Collected data:
######

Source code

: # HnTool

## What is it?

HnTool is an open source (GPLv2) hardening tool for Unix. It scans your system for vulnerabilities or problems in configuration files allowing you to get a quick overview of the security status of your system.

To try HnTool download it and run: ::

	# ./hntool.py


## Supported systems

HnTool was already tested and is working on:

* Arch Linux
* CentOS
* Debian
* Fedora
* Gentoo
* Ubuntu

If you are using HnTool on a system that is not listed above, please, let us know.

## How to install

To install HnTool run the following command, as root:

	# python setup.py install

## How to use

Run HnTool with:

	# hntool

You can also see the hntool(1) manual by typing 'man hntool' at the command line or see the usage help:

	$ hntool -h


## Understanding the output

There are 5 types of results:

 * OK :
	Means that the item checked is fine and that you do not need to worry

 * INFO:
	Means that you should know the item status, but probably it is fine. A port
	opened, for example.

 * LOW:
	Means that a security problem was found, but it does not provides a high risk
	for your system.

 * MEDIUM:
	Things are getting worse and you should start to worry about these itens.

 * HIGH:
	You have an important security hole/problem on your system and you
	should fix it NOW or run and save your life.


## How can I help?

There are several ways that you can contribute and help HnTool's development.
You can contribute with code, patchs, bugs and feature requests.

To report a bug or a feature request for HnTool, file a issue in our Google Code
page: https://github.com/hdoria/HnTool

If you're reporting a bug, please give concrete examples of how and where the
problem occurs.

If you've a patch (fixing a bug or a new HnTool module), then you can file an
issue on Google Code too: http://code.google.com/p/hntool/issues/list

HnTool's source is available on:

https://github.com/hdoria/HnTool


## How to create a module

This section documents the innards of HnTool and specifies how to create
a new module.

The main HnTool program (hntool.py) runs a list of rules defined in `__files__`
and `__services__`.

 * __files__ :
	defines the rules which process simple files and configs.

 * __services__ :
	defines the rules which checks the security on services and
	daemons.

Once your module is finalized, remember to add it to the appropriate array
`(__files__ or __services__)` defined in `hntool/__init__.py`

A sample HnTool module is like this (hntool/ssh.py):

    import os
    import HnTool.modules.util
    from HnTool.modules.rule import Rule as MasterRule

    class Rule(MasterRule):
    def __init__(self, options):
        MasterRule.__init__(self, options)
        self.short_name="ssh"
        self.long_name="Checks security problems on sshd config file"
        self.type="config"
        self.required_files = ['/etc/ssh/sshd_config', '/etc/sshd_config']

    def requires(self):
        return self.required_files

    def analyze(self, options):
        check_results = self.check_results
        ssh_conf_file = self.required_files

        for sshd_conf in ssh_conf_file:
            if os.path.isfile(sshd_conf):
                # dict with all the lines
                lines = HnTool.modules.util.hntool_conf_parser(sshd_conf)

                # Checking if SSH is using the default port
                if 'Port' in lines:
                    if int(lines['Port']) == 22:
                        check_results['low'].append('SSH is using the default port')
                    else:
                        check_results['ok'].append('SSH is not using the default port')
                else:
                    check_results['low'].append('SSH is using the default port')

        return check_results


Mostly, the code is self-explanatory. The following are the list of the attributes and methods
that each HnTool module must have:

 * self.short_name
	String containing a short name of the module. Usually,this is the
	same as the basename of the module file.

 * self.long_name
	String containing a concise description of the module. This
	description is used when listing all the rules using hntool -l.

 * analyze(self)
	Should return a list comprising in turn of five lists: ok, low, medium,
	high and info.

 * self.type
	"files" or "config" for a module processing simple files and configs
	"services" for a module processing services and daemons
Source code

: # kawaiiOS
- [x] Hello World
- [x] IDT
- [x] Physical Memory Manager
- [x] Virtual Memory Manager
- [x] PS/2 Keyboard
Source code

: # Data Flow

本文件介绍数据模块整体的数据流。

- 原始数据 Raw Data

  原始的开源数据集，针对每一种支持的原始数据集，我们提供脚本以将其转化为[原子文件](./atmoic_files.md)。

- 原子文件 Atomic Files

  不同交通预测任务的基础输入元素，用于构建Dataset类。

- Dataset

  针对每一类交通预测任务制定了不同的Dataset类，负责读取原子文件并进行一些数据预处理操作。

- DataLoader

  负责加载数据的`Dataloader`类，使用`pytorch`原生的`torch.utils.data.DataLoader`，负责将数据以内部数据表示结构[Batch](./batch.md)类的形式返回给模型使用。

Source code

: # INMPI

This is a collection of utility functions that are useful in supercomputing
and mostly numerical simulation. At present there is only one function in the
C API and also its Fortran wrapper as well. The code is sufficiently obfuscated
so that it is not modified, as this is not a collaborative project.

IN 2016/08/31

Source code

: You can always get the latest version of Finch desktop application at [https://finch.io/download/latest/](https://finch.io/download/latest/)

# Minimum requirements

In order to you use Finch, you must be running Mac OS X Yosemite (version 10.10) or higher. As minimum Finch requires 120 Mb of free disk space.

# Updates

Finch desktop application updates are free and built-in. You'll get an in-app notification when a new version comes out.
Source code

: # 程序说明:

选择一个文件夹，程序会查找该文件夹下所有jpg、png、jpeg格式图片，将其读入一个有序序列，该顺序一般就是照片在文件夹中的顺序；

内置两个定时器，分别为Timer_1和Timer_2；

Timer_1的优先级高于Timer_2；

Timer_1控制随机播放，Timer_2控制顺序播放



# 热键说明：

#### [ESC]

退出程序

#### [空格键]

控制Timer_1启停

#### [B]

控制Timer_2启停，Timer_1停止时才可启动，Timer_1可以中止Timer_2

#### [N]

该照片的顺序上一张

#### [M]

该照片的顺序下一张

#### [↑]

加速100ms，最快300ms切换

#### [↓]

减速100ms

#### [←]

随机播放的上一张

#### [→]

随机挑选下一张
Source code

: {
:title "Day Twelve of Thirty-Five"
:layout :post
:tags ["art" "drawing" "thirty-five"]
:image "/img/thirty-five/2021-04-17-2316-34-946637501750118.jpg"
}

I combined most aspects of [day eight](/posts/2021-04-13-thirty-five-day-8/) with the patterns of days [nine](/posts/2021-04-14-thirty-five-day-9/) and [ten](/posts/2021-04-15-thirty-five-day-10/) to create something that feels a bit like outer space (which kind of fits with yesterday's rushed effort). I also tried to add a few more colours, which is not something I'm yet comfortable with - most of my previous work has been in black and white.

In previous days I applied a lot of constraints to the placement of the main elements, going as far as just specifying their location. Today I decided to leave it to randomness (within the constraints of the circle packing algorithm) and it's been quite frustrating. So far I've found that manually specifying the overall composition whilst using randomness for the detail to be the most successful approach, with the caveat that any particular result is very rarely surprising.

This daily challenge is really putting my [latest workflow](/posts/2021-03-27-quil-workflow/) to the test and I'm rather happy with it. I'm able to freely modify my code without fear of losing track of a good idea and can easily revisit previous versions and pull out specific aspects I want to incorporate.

######

To do:
Every one of the records is to be copied word for word.

Answer space:
Source code

: # HnTool

## What is it?

HnTool is an open source (GPLv2) hardening tool for Unix. It scans your system for vulnerabilities or problems in configuration files allowing you to get a quick overview of the security status of your system.

To try HnTool download it and run: ::

	# ./hntool.py


## Supported systems

HnTool was already tested and is working on:

* Arch Linux
* CentOS
* Debian
* Fedora
* Gentoo
* Ubuntu

If you are using HnTool on a system that is not listed above, please, let us know.

## How to install

To install HnTool run the following command, as root:

	# python setup.py install

## How to use

Run HnTool with:

	# hntool

You can also see the hntool(1) manual by typing 'man hntool' at the command line or see the usage help:

	$ hntool -h


## Understanding the output

There are 5 types of results:

 * OK :
	Means that the item checked is fine and that you do not need to worry

 * INFO:
	Means that you should know the item status, but probably it is fine. A port
	opened, for example.

 * LOW:
	Means that a security problem was found, but it does not provides a high risk
	for your system.

 * MEDIUM:
	Things are getting worse and you should start to worry about these itens.

 * HIGH:
	You have an important security hole/problem on your system and you
	should fix it NOW or run and save your life.


## How can I help?

There are several ways that you can contribute and help HnTool's development.
You can contribute with code, patchs, bugs and feature requests.

To report a bug or a feature request for HnTool, file a issue in our Google Code
page: https://github.com/hdoria/HnTool

If you're reporting a bug, please give concrete examples of how and where the
problem occurs.

If you've a patch (fixing a bug or a new HnTool module), then you can file an
issue on Google Code too: http://code.google.com/p/hntool/issues/list

HnTool's source is available on:

https://github.com/hdoria/HnTool


## How to create a module

This section documents the innards of HnTool and specifies how to create
a new module.

The main HnTool program (hntool.py) runs a list of rules defined in `__files__`
and `__services__`.

 * __files__ :
	defines the rules which process simple files and configs.

 * __services__ :
	defines the rules which checks the security on services and
	daemons.

Once your module is finalized, remember to add it to the appropriate array
`(__files__ or __services__)` defined in `hntool/__init__.py`

A sample HnTool module is like this (hntool/ssh.py):

    import os
    import HnTool.modules.util
    from HnTool.modules.rule import Rule as MasterRule

    class Rule(MasterRule):
    def __init__(self, options):
        MasterRule.__init__(self, options)
        self.short_name="ssh"
        self.long_name="Checks security problems on sshd config file"
        self.type="config"
        self.required_files = ['/etc/ssh/sshd_config', '/etc/sshd_config']

    def requires(self):
        return self.required_files

    def analyze(self, options):
        check_results = self.check_results
        ssh_conf_file = self.required_files

        for sshd_conf in ssh_conf_file:
            if os.path.isfile(sshd_conf):
                # dict with all the lines
                lines = HnTool.modules.util.hntool_conf_parser(sshd_conf)

                # Checking if SSH is using the default port
                if 'Port' in lines:
                    if int(lines['Port']) == 22:
                        check_results['low'].append('SSH is using the default port')
                    else:
                        check_results['ok'].append('SSH is not using the default port')
                else:
                    check_results['low'].append('SSH is using the default port')

        return check_results


Mostly, the code is self-explanatory. The following are the list of the attributes and methods
that each HnTool module must have:

 * self.short_name
	String containing a short name of the module. Usually,this is the
	same as the basename of the module file.

 * self.long_name
	String containing a concise description of the module. This
	description is used when listing all the rules using hntool -l.

 * analyze(self)
	Should return a list comprising in turn of five lists: ok, low, medium,
	high and info.

 * self.type
	"files" or "config" for a module processing simple files and configs
	"services" for a module processing services and daemons
Source code

: # kawaiiOS
- [x] Hello World
- [x] IDT
- [x] Physical Memory Manager
- [x] Virtual Memory Manager
- [x] PS/2 Keyboard
Source code

: # Data Flow

本文件介绍数据模块整体的数据流。

- 原始数据 Raw Data

  原始的开源数据集，针对每一种支持的原始数据集，我们提供脚本以将其转化为[原子文件](./atmoic_files.md)。

- 原子文件 Atomic Files

  不同交通预测任务的基础输入元素，用于构建Dataset类。

- Dataset

  针对每一类交通预测任务制定了不同的Dataset类，负责读取原子文件并进行一些数据预处理操作。

- DataLoader

  负责加载数据的`Dataloader`类，使用`pytorch`原生的`torch.utils.data.DataLoader`，负责将数据以内部数据表示结构[Batch](./batch.md)类的形式返回给模型使用。

Source code

: # INMPI

This is a collection of utility functions that are useful in supercomputing
and mostly numerical simulation. At present there is only one function in the
C API and also its Fortran wrapper as well. The code is sufficiently obfuscated
so that it is not modified, as this is not a collaborative project.

IN 2016/08/31

Source code

: You can always get the latest version of Finch desktop application at [https://finch.io/download/latest/](https://finch.io/download/latest/)

# Minimum requirements

In order to you use Finch, you must be running Mac OS X Yosemite (version 10.10) or higher. As minimum Finch requires 120 Mb of free disk space.

# Updates

Finch desktop application updates are free and built-in. You'll get an in-app notification when a new version comes out.
Source code

: # 程序说明:

选择一个文件夹，程序会查找该文件夹下所有jpg、png、jpeg格式图片，将其读入一个有序序列，该顺序一般就是照片在文件夹中的顺序；

内置两个定时器，分别为Timer_1和Timer_2；

Timer_1的优先级高于Timer_2；

Timer_1控制随机播放，Timer_2控制顺序播放



# 热键说明：

#### [ESC]

退出程序

#### [空格键]

控制Timer_1启停

#### [B]

控制Timer_2启停，Timer_1停止时才可启动，Timer_1可以中止Timer_2

#### [N]

该照片的顺序上一张

#### [M]

该照片的顺序下一张

#### [↑]

加速100ms，最快300ms切换

#### [↓]

减速100ms

#### [←]

随机播放的上一张

#### [→]

随机挑选下一张
Source code

: {
:title "Day Twelve of Thirty-Five"
:layout :post
:tags ["art" "drawing" "thirty-five"]
:image "/img/thirty-five/2021-04-17-2316-34-946637501750118.jpg"
}

I combined most aspects of [day eight](/posts/2021-04-13-thirty-five-day-8/) with the patterns of days [nine](/posts/2021-04-14-thirty-five-day-9/) and [ten](/posts/2021-04-15-thirty-five-day-10/) to create something that feels a bit like outer space (which kind of fits with yesterday's rushed effort). I also tried to add a few more colours, which is not something I'm yet comfortable with - most of my previous work has been in black and white.

In previous days I applied a lot of constraints to the placement of the main elements, going as far as just specifying their location. Today I decided to leave it to randomness (within the constraints of the circle packing algorithm) and it's been quite frustrating. So far I've found that manually specifying the overall composition whilst using randomness for the detail to be the most successful approach, with the caveat that any particular result is very rarely surprising.

This daily challenge is really putting my [latest workflow](/posts/2021-03-27-quil-workflow/) to the test and I'm rather happy with it. I'm able to freely modify my code without fear of losing track of a good idea and can easily revisit previous versions and pull out specific aspects I want to incorporate.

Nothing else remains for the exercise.